Ottawa
Ottawa began as a construction camp — a rough settlement of British military engineers and labourers hacking a canal through the wilderness — and that practical, purposeful DNA never quite left. Today it holds the institutions that define Canadian public life: Parliament Hill's Gothic Revival towers, the National Gallery, the War Museum, the National Arts Centre.
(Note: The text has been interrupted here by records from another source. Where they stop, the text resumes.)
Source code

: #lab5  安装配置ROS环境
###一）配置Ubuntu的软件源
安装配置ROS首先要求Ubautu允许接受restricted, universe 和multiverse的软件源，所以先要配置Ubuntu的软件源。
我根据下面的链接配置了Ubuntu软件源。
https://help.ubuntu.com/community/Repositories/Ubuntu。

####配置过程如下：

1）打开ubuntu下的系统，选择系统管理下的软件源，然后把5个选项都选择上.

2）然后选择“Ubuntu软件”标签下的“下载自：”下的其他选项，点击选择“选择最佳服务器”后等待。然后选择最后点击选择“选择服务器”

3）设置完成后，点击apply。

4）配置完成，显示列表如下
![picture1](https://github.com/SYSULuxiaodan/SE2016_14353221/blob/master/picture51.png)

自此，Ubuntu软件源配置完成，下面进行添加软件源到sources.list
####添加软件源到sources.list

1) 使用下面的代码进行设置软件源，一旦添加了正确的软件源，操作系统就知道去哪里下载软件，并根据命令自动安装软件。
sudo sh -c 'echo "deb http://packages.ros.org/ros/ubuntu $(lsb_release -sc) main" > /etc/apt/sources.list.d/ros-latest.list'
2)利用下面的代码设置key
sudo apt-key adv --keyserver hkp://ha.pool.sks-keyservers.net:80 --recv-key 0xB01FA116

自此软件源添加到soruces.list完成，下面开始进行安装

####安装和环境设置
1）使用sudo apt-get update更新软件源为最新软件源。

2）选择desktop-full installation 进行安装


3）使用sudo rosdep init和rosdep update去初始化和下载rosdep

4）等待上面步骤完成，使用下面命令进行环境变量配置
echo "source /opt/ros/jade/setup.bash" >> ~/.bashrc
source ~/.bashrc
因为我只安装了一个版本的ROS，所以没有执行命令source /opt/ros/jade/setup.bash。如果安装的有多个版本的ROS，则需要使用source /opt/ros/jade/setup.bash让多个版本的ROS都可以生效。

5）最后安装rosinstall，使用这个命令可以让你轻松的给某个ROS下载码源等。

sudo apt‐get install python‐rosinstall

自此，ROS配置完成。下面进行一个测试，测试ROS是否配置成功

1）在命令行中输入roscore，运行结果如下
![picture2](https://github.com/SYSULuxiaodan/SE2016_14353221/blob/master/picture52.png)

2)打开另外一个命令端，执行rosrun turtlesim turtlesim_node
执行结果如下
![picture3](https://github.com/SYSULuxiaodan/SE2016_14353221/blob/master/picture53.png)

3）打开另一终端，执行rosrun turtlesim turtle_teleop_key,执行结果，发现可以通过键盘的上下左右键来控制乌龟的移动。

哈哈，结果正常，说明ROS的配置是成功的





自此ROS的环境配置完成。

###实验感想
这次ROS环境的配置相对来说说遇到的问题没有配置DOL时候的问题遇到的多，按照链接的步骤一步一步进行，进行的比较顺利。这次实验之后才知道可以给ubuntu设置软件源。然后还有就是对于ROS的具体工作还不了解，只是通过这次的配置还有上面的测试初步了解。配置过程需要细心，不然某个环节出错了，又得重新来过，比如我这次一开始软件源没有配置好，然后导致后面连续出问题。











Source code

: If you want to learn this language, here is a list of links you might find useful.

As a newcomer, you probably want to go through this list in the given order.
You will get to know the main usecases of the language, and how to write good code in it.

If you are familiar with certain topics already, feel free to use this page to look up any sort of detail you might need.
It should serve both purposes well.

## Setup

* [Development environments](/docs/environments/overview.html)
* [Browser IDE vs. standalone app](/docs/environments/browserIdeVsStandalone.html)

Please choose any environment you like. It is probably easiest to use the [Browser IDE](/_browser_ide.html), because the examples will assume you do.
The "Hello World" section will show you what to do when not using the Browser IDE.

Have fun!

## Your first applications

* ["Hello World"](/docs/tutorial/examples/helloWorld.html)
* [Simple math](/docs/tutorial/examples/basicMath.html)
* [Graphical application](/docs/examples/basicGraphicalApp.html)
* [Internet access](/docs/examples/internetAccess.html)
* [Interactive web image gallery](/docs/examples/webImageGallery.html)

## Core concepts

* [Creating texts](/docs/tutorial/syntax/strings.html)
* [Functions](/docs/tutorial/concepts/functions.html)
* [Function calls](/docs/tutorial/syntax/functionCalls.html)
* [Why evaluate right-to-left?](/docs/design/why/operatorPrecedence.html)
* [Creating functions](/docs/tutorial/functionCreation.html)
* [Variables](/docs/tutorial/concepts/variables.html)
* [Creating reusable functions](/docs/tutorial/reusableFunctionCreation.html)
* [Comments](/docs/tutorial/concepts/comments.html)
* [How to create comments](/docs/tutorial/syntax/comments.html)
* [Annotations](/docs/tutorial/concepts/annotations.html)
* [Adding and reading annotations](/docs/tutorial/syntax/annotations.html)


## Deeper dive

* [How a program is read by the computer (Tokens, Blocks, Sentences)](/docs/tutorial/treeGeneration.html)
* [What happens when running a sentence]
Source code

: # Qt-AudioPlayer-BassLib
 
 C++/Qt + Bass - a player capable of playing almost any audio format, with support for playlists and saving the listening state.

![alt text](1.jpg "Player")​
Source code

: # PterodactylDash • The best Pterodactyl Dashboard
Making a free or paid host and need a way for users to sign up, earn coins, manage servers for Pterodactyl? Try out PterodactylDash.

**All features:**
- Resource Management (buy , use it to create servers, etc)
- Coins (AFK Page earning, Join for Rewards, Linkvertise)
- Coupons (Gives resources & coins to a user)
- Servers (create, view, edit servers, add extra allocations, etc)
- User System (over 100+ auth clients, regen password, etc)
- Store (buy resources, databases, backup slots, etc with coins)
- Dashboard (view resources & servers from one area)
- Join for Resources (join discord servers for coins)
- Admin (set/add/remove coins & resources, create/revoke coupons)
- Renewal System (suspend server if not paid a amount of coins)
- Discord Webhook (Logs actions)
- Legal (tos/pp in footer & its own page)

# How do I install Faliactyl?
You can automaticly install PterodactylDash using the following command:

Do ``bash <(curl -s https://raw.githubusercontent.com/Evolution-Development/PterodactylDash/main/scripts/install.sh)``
The city works hard and takes its role seriously, which means world-class collections are often free or nearly so, and the streets around the Hill carry real political weight.
The Rideau Canal, which started everything, still runs through the centre of the city. In winter it freezes into the longest skating surface of its kind in the world. In summer it's a greenway threading parks and locks built in the 1820s.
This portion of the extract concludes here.